The success of Cliff Davis’s Tojeiro sports racer prompted AC Cars to put the design into production in 1954 as the Ace. The Davis car’s pretty Ferrari 166-inspired barchetta bodywork was retained, as was John Tojeiro’s twin-tube ladder frame chassis and Cooper-influenced all-independent suspension, but the power unit was AC’s own venerable, 2-liter, long-stroke six. This single-overhead-camshaft engine originated in 1919 and with a modest 80bhp (later 100bhp) on tap, endowed the Ace with respectable performance.
The AC Ace first appeared at Earls Court in 1953 and epitomised a new era of British post-war sports car production. The owners of AC, Charles and Derek Hurlock, along with AC agent, Ken Rudd, transformed the company’s reputation by taking a racing special and putting it into production, with notable stylistic influences from Italian sports cars of the era. The result was a car that delivered both on the road, and particularly on the track thanks to the input of racing chassis designer John Tojeiro. The Ace boasted all-round independent suspension by transverse springs (the first British sports car to do so), ensuring superb handling with minimal body roll and plenty of feedback. Such was the success of the Ace chassis, it became the foundation for the mighty Shelby Cobras with over three times the power of the original 105bhp, Weller designed, six-cylinder engine. The outdated AC unit eventually made way for the more refined Bristol straight-six, which had evolved from the pre-war BMW 328. The Bristol engine was far more suited to racing, as demonstrated with some success by Cooper, and in its standard form developed 128bhp at 6000rpm. Consequently, it is the Bristol-engined Ace that is most sought after by collectors.
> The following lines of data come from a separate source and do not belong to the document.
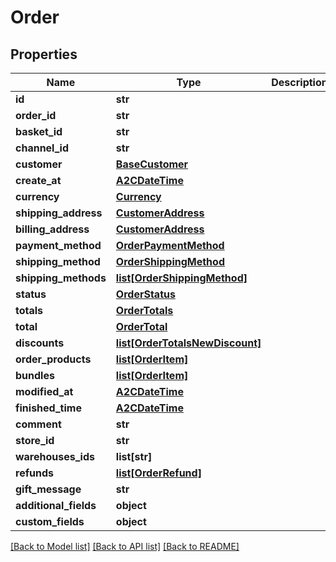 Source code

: # Order

## Properties
Name | Type | Description | Notes
------------ | ------------- | ------------- | -------------
**id** | **str** |  | [optional] 
**order_id** | **str** |  | [optional] 
**basket_id** | **str** |  | [optional] 
**channel_id** | **str** |  | [optional] 
**customer** | [**BaseCustomer**](BaseCustomer.md) |  | [optional] 
**create_at** | [**A2CDateTime**](A2CDateTime.md) |  | [optional] 
**currency** | [**Currency**](Currency.md) |  | [optional] 
**shipping_address** | [**CustomerAddress**](CustomerAddress.md) |  | [optional] 
**billing_address** | [**CustomerAddress**](CustomerAddress.md) |  | [optional] 
**payment_method** | [**OrderPaymentMethod**](OrderPaymentMethod.md) |  | [optional] 
**shipping_method** | [**OrderShippingMethod**](OrderShippingMethod.md) |  | [optional] 
**shipping_methods** | [**list[OrderShippingMethod]**](OrderShippingMethod.md) |  | [optional] 
**status** | [**OrderStatus**](OrderStatus.md) |  | [optional] 
**totals** | [**OrderTotals**](OrderTotals.md) |  | [optional] 
**total** | [**OrderTotal**](OrderTotal.md) |  | [optional] 
**discounts** | [**list[OrderTotalsNewDiscount]**](OrderTotalsNewDiscount.md) |  | [optional] 
**order_products** | [**list[OrderItem]**](OrderItem.md) |  | [optional] 
**bundles** | [**list[OrderItem]**](OrderItem.md) |  | [optional] 
**modified_at** | [**A2CDateTime**](A2CDateTime.md) |  | [optional] 
**finished_time** | [**A2CDateTime**](A2CDateTime.md) |  | [optional] 
**comment** | **str** |  | [optional] 
**store_id** | **str** |  | [optional] 
**warehouses_ids** | **list[str]** |  | [optional] 
**refunds** | [**list[OrderRefund]**](OrderRefund.md) |  | [optional] 
**gift_message** | **str** |  | [optional] 
**additional_fields** | **object** |  | [optional] 
**custom_fields** | **object** |  | [optional] 

[[Back to Model list]](../README.md#documentation-for-models) [[Back to API list]](../README.md#documentation-for-api-endpoints) [[Back to README]](../README.md)


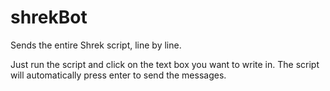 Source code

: # shrekBot
Sends the entire Shrek script, line by line.


Just run the script and click on the text box you want to write in.
The script will automatically press enter to send the messages.
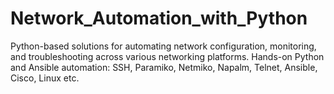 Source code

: # Network_Automation_with_Python
Python-based solutions for automating network configuration, monitoring, and troubleshooting across various networking platforms.
Hands-on Python and Ansible automation: SSH, Paramiko, Netmiko, Napalm, Telnet, Ansible, Cisco, Linux etc.

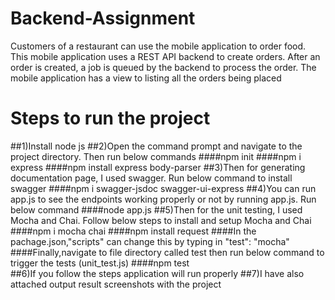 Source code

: # Backend-Assignment
Customers of a restaurant can use the mobile application to order food. This mobile application uses a REST API backend to create orders. After  an order is created, a job is queued by the backend to process the order. The mobile application has a view to listing all the orders being placed

# Steps to run the project
##1)Install node js
##2)Open the command prompt and navigate to the project directory. Then run below commands
	####npm init
	####npm i express
	####npm install express body-parser
##3)Then for generating documentation page, I used swagger. Run below command to install swagger
	####npm i swagger-jsdoc swagger-ui-express
##4)You can run app.js to see the endpoints working properly or not by running app.js. Run below command 
	####node app.js
##5)Then for the unit testing, I used Mocha and Chai. Follow below steps to install and setup Mocha and Chai  	
	####npm i mocha chai
	####npm install request
	####In the pachage.json,"scripts" can change this by typing in "test": "mocha"
	####Finally,navigate to file directory called test then run below command to trigger the tests (unit_test.js)
	####npm test	
##6)If you follow the steps application will run properly
##7)I have also attached output result screenshots with the project
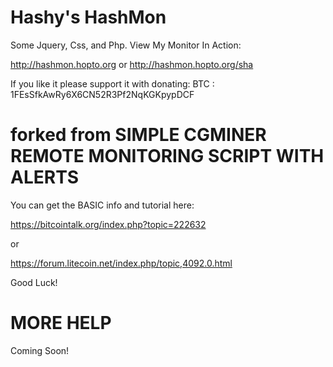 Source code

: Hashy's HashMon   
===============
Some Jquery, Css, and Php.    View My Monitor In Action:

http://hashmon.hopto.org   or  http://hashmon.hopto.org/sha

 If you like it please support it with donating:
   BTC : 1FEsSfkAwRy6X6CN52R3Pf2NqKGKpypDCF

forked from
SIMPLE CGMINER REMOTE MONITORING SCRIPT WITH ALERTS
===================================================

You can get the BASIC info and tutorial here:

https://bitcointalk.org/index.php?topic=222632

or

https://forum.litecoin.net/index.php/topic,4092.0.html

Good Luck!

MORE HELP 
=========
Coming Soon!
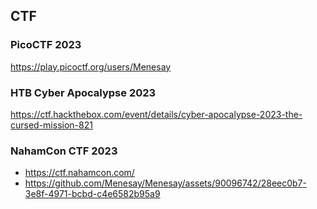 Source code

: ## CTF

### PicoCTF 2023
https://play.picoctf.org/users/Menesay
### HTB Cyber Apocalypse 2023
https://ctf.hackthebox.com/event/details/cyber-apocalypse-2023-the-cursed-mission-821
### NahamCon CTF 2023
* https://ctf.nahamcon.com/
* https://github.com/Menesay/Menesay/assets/90096742/28eec0b7-3e8f-4971-bcbd-c4e6582b95a9
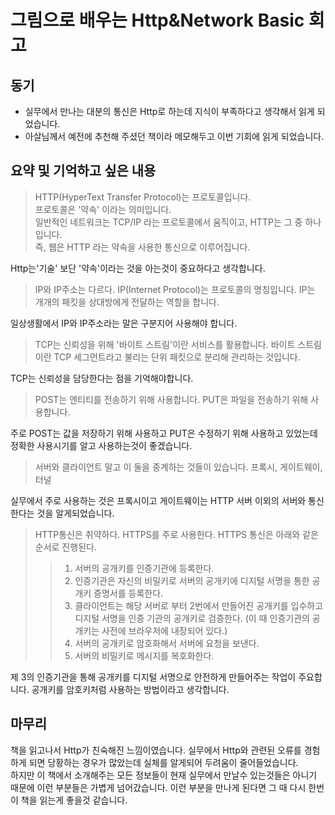 # 그림으로 배우는 Http&Network Basic 회고

## 동기

- 실무에서 만나는 대분의 통신은 Http로 하는데 지식이 부족하다고 생각해서 읽게 되었습니다.
- 아살님께서 예전에 추천해 주셨던 책이라 메모해두고 이번 기회에 읽게 되었습니다.

## 요약 및 기억하고 싶은 내용

> HTTP(HyperText Transfer Protocol)는 프로토콜입니다.  
> 프로토콜은 '약속' 이라는 의미입니다.  
> 일반적인 네트워크는 TCP/IP 라는 프로토콜에서 움직이고, HTTP는 그 중 하나입니다.  
> 즉, 웹은 HTTP 라는 약속을 사용한 통신으로 이루어집니다.

Http는'기술' 보단 '약속'이라는 것을 아는것이 중요하다고 생각합니다.

> IP와 IP주소는 다르다.
> IP(Internet Protocol)는 프로토콜의 명칭입니다.
> IP는 개개의 패킷을 상대방에게 전달하는 역할을 합니다.

일상생활에서 IP와 IP주소라는 말은 구분지어 사용해야 합니다.

> TCP는 신뢰성을 위해 '바이트 스트림'이란 서비스를 활용합니다.
> 바이트 스트림이란 TCP 세그먼트라고 불리는 단위 패킷으로 분리해 관리하는 것입니다.

TCP는 신뢰성을 담당한다는 점을 기억해야합니다.

> POST는 엔티티를 전송하기 위해 사용합니다.
> PUT은 파일을 전송하기 위해 사용합니다.

주로 POST는 값을 저장하기 위해 사용하고 PUT은 수정하기 위해 사용하고 있었는데 정확한 사용시기를 알고 사용하는것이 좋겠습니다.

> 서버와 클라이언트 말고 이 둘을 중계하는 것들이 있습니다.
> 프록시, 게이트웨이, 터널

실무에서 주로 사용하는 것은 프록시이고 게이트웨이는 HTTP 서버 이외의 서버와 통신한다는 것을 알게되었습니다.

> HTTP통신은 취약하다. HTTPS를 주로 사용한다.
> HTTPS 통신은 아래와 같은 순서로 진행된다.
>
> > 1.  서버의 공개키를 인증기관에 등록한다.
> > 2.  인증기관은 자신의 비밀키로 서버의 공개키에 디지털 서명을 통한 공개키 증명서를 등록한다.
> > 3.  클라이언트는 해당 서버로 부터 2번에서 만들어진 공개키를 입수하고 디지털 서명을 인증 기관의 공개키로 검증한다. (이 때 인증기관의 공개키는 사전에 브라우저에 내장되어 있다.)
> > 4.  서버의 공개키로 암호화해서 서버에 요청을 보낸다.
> > 5.  서버의 비밀키로 메시지를 복호화한다.

제 3의 인증기관을 통해 공개키를 디지털 서명으로 안전하게 만들어주는 작업이 주요합니다. 공개키를 암호키처럼 사용하는 방법이라고 생각합니다.

## 마무리

책을 읽고나서 Http가 친숙해진 느낌이였습니다. 실무에서 Http와 관련된 오류를 경험하게 되면 당황하는 경우가 많았는데 실체를 알게되어 두려움이 줄어들었습니다.  
하지만 이 책에서 소개해주는 모든 정보들이 현재 실무에서 만날수 있는것들은 아니기 때문에 이런 부분들은 가볍게 넘어갔습니다. 이런 부분을 만나게 된다면 그 때 다시 한번 이 책을 읽는게 좋을것 같습니다.
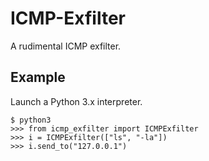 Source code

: ICMP-Exfilter
=============

A rudimental ICMP exfilter.

Example
-------
Launch a Python 3.x interpreter.

    $ python3
    >>> from icmp_exfilter import ICMPExfilter
    >>> i = ICMPExfilter(["ls", "-la"])
    >>> i.send_to("127.0.0.1")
The combination of a fine-handling chassis and a decent power-to-weight ratio helped the Ace to numerous successes in production sports car racing; arguably its finest achievement being a first-in-class and seventh overall finish at Le Mans in 1959. Indeed, its basic soundness and versatility were reflected in the fact that relatively few major changes were found necessary when the Ace was endowed with Ford V8 power to create the legendary Cobra.
BEX249 was delivered new, finished in Ivory with a Black Interior, in January 1957 to a Major James K Cockrell of Virginia in the United States. Cockrell entered the car into the SCCA National Championship race at the Cumberland racetrack in Maryland, Ohio. The race was won by Carroll Shelby in a Maserati 300S, with Briggs Cunningham a close second in a Jaguar D-Type.
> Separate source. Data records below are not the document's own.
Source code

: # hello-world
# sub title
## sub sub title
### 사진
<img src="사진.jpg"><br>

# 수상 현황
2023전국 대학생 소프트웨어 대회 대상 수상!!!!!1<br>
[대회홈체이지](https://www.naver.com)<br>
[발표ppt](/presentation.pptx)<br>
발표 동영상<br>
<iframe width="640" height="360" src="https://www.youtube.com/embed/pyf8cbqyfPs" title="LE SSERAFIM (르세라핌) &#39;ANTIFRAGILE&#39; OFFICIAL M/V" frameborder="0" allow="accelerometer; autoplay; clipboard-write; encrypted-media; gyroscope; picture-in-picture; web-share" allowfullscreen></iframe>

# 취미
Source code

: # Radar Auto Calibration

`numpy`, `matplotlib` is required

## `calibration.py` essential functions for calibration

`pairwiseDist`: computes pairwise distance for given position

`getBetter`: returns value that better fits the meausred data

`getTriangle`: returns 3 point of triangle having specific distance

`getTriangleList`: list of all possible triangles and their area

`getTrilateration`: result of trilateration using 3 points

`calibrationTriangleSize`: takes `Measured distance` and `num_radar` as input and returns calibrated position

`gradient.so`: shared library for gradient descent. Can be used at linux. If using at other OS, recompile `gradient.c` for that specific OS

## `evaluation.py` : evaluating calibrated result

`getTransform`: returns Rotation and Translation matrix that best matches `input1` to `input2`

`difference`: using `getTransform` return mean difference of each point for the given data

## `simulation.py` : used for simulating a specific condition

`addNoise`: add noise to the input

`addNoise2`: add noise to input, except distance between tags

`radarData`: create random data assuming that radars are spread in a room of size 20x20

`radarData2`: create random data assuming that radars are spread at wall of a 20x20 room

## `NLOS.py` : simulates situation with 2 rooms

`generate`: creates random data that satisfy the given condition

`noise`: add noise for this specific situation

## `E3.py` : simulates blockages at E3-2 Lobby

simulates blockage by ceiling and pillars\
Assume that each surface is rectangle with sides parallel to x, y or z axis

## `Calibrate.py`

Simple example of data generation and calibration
Cockrell was later deployed to Germany and prepared the car for ADAC races in Trier and Wiesbaden in the Spring of 1958. The motor fitted was deemed uncompetitive, so a new Bristol motor (100C687) was fitted before entering the championship, the same engine which is fitted to this day.
Cockrell went on to win the 1958 German Championship in the 2 Litre category, and was nominated by the ADAC to enter the Ace into the AvD Nurburgring 1000 Kilometers race on 7th June 1959. Cockrell unfortunately did not finish the race due to an accident, ultimately the 1000 Kilometers was won by Stirling Moss in an Aston Martin DBR1 with Phil Hill and Tony Brooks coming in second and third respectively, both driving Ferrari 250 Testarossas.
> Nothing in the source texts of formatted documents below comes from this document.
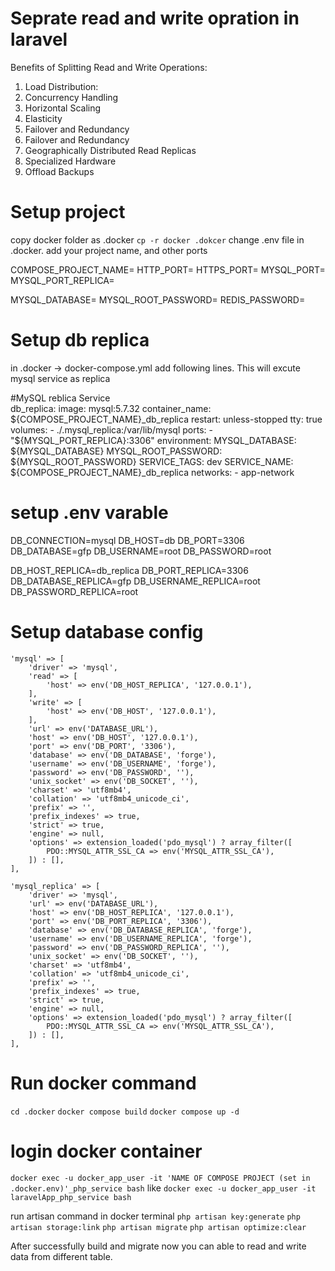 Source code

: # Seprate read and write opration in laravel 

Benefits of Splitting Read and Write Operations: 

1. Load Distribution:
2. Concurrency Handling
3. Horizontal Scaling
4. Elasticity
5. Failover and Redundancy
6. Failover and Redundancy
7. Geographically Distributed Read Replicas
8. Specialized Hardware
9. Offload Backups

# Setup project

copy docker folder as .docker 
`cp -r docker .dokcer`
change .env file in .docker. add your project name, and other ports 

COMPOSE_PROJECT_NAME=
HTTP_PORT=
HTTPS_PORT=
MYSQL_PORT=
MYSQL_PORT_REPLICA=

MYSQL_DATABASE=
MYSQL_ROOT_PASSWORD=
REDIS_PASSWORD=

# Setup db replica
in .docker -> docker-compose.yml add following lines. This will excute mysql service as replica

 #MySQL reblica Service <br>
  db_replica:
    image: mysql:5.7.32
    container_name: ${COMPOSE_PROJECT_NAME}_db_replica
    restart: unless-stopped
    tty: true
    volumes:
      - ./.mysql_replica:/var/lib/mysql
    ports:
      - "${MYSQL_PORT_REPLICA}:3306"
    environment:
      MYSQL_DATABASE: ${MYSQL_DATABASE}
      MYSQL_ROOT_PASSWORD: ${MYSQL_ROOT_PASSWORD}
      SERVICE_TAGS: dev
      SERVICE_NAME: ${COMPOSE_PROJECT_NAME}_db_replica
    networks:
      - app-network

# setup .env varable

DB_CONNECTION=mysql
DB_HOST=db
DB_PORT=3306
DB_DATABASE=gfp
DB_USERNAME=root
DB_PASSWORD=root

DB_HOST_REPLICA=db_replica
DB_PORT_REPLICA=3306
DB_DATABASE_REPLICA=gfp
DB_USERNAME_REPLICA=root
DB_PASSWORD_REPLICA=root

# Setup database config

    'mysql' => [
        'driver' => 'mysql',
        'read' => [
            'host' => env('DB_HOST_REPLICA', '127.0.0.1'),
        ],
        'write' => [
            'host' => env('DB_HOST', '127.0.0.1'),
        ],
        'url' => env('DATABASE_URL'),
        'host' => env('DB_HOST', '127.0.0.1'),
        'port' => env('DB_PORT', '3306'),
        'database' => env('DB_DATABASE', 'forge'),
        'username' => env('DB_USERNAME', 'forge'),
        'password' => env('DB_PASSWORD', ''),
        'unix_socket' => env('DB_SOCKET', ''),
        'charset' => 'utf8mb4',
        'collation' => 'utf8mb4_unicode_ci',
        'prefix' => '',
        'prefix_indexes' => true,
        'strict' => true,
        'engine' => null,
        'options' => extension_loaded('pdo_mysql') ? array_filter([
            PDO::MYSQL_ATTR_SSL_CA => env('MYSQL_ATTR_SSL_CA'),
        ]) : [],
    ],

    'mysql_replica' => [
        'driver' => 'mysql',
        'url' => env('DATABASE_URL'),
        'host' => env('DB_HOST_REPLICA', '127.0.0.1'),
        'port' => env('DB_PORT_REPLICA', '3306'),
        'database' => env('DB_DATABASE_REPLICA', 'forge'),
        'username' => env('DB_USERNAME_REPLICA', 'forge'),
        'password' => env('DB_PASSWORD_REPLICA', ''),
        'unix_socket' => env('DB_SOCKET', ''),
        'charset' => 'utf8mb4',
        'collation' => 'utf8mb4_unicode_ci',
        'prefix' => '',
        'prefix_indexes' => true,
        'strict' => true,
        'engine' => null,
        'options' => extension_loaded('pdo_mysql') ? array_filter([
            PDO::MYSQL_ATTR_SSL_CA => env('MYSQL_ATTR_SSL_CA'),
        ]) : [],
    ],

# Run docker command

`cd .docker`
`docker compose build`
`docker compose up -d`

# login docker container 
`docker exec -u docker_app_user -it 'NAME OF COMPOSE PROJECT (set in .docker.env)'_php_service bash`
like
`docker exec -u docker_app_user -it laravelApp_php_service bash`

run artisan command in docker terminal
`php artisan key:generate`
`php artisan storage:link`
`php artisan migrate`
`php artisan optimize:clear`

After successfully build and migrate now you can able to read and write data from different table. 
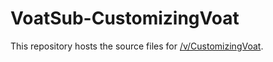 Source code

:# VoatSub-CustomizingVoat
This repository hosts the source files for [/v/CustomizingVoat](https://voat.co/v/customizingvoat).
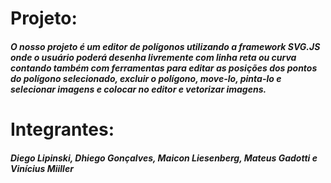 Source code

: <h1>Projeto:</h1> 
<h5>O nosso projeto é um editor de polígonos utilizando a framework SVG.JS onde o usuário poderá desenha livremente com linha reta ou curva contando também com ferramentas para editar as posições dos pontos do polígono selecionado, excluir o polígono, move-lo, pinta-lo e selecionar imagens e colocar no editor e vetorizar imagens.</h5>

<h1>Integrantes:</h1>
<h5>Diego Lipinski, Dhiego Gonçalves, Maicon Liesenberg, Mateus Gadotti e Vinícius Miiller</h5>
After the race the AC Ace was returned by Cockrell to his army base, who in a rather distressed state at his result in the 1000 Kilometers agreed to sell the car to another U.S. soldier by the name of Francis Gigliotti. Mr. Gigliotti stored the car for many years, gathering parts to restore the Ace, eventually taking the car back to the United States when he returned many years later. In 2006, whilst Mr. Gigliotti was still alive, the Ace passed hands to a Mr. Stangl who undertook a huge restoration to the condition you see the car in today. Our vendor purchased the car from Mr. Stangl and have kept it in dry conditions and used very lightly ever since.
There are very few opportunities to purchase an AC Ace that has raced against the greats of motor racing’s Golden Era of the 1950s, and in this incredible car we have just such an opportunity.